Effect of inorganic anions on the inhibition of trehalase activity by mercuric chloride

Abstract

Monovalent inorganic anions showed an unexpected effect on the inhibition of trehalase (α,α-trehalose glucohydrolase, EC 3.2.1.28) by SH inhibitors. This phenomeon (deinhibition) was caused by monovalent anions, Cl −, Br −, I − and SCN −. F − and CIO 4 − showed partial deinhibition. Deinhibition was not caused by NO 2 − and SO 4 −. The effectiveness of the ‘active anions’ in causing deinhibition was highly dependent on the anion size. Trehalase in the presence of mercuric chloride was ‘activated’ by Cl −, and the activation was saturable. From the results of Dixon plots for trehalase at different concentrations of the ‘activator’ (deinhibitor) and a constant concentration of the substrate, it can be seen that the activator and the inhibitor competed with each other.
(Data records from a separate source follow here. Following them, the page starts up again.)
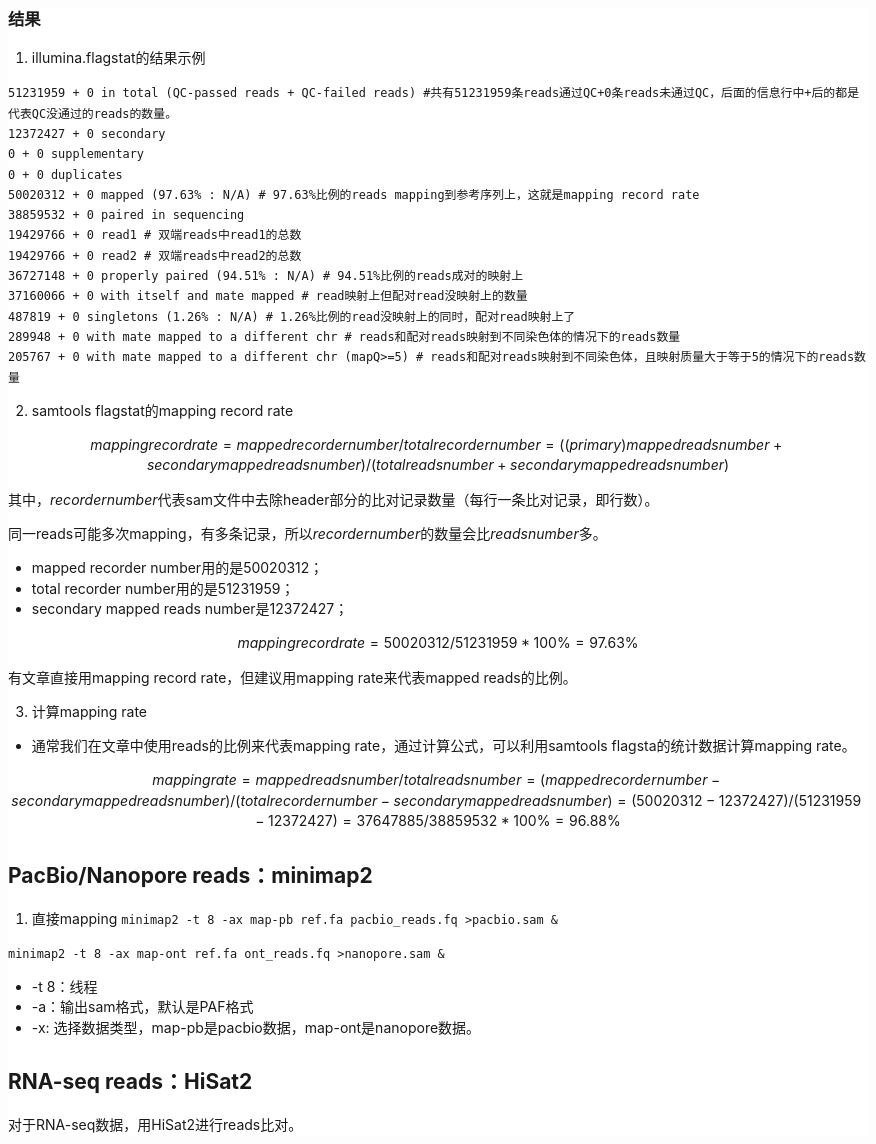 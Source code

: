 ### 结果
1. illumina.flagstat的结果示例

```
51231959 + 0 in total (QC-passed reads + QC-failed reads) #共有51231959条reads通过QC+0条reads未通过QC，后面的信息行中+后的都是代表QC没通过的reads的数量。
12372427 + 0 secondary
0 + 0 supplementary
0 + 0 duplicates
50020312 + 0 mapped (97.63% : N/A) # 97.63%比例的reads mapping到参考序列上，这就是mapping record rate
38859532 + 0 paired in sequencing
19429766 + 0 read1 # 双端reads中read1的总数
19429766 + 0 read2 # 双端reads中read2的总数
36727148 + 0 properly paired (94.51% : N/A) # 94.51%比例的reads成对的映射上
37160066 + 0 with itself and mate mapped # read映射上但配对read没映射上的数量
487819 + 0 singletons (1.26% : N/A) # 1.26%比例的read没映射上的同时，配对read映射上了
289948 + 0 with mate mapped to a different chr # reads和配对reads映射到不同染色体的情况下的reads数量
205767 + 0 with mate mapped to a different chr (mapQ>=5) # reads和配对reads映射到不同染色体，且映射质量大于等于5的情况下的reads数量
```

2. samtools flagstat的mapping record rate

$$mapping record rate=mapped recorder number/total recorder number=((primary) mapped reads number + secondary mapped reads number)/(total reads number + secondary mapped reads number)$$

其中，$recorder number$代表sam文件中去除header部分的比对记录数量（每行一条比对记录，即行数）。

同一reads可能多次mapping，有多条记录，所以$recorder number$的数量会比$reads number$多。

- mapped recorder number用的是50020312；
- total recorder number用的是51231959；
- secondary mapped reads number是12372427；

$$mapping record rate=50020312/51231959*100\%=97.63\%$$

有文章直接用mapping record rate，但建议用mapping rate来代表mapped reads的比例。

3. 计算mapping rate
- 通常我们在文章中使用reads的比例来代表mapping rate，通过计算公式，可以利用samtools flagsta的统计数据计算mapping rate。

$$mapping rate = mapped reads number/total reads number = (mapped recorder number - secondary mapped reads number)/(total recorder number - secondary mapped reads number) = (50020312-12372427)/(51231959-12372427) = 37647885/38859532*100\% = 96.88\%$$

## PacBio/Nanopore reads：minimap2
1. 直接mapping
`minimap2 -t 8 -ax map-pb ref.fa pacbio_reads.fq >pacbio.sam &`

`minimap2 -t 8 -ax map-ont ref.fa ont_reads.fq >nanopore.sam &`

- -t 8：线程
- -a：输出sam格式，默认是PAF格式
- -x: 选择数据类型，map-pb是pacbio数据，map-ont是nanopore数据。

## RNA-seq reads：HiSat2
对于RNA-seq数据，用HiSat2进行reads比对。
Thus, it is suggested that the activator and the inhibitor share a common binding site or bind very near each other. The K i value for mercuric chloride was increased with increasing concentration of NaCl. Therefore, it might be essential to remove the ‘active anions’ in order to determine the inhibitory effect and the K i value of trehalase for SH inhibitors.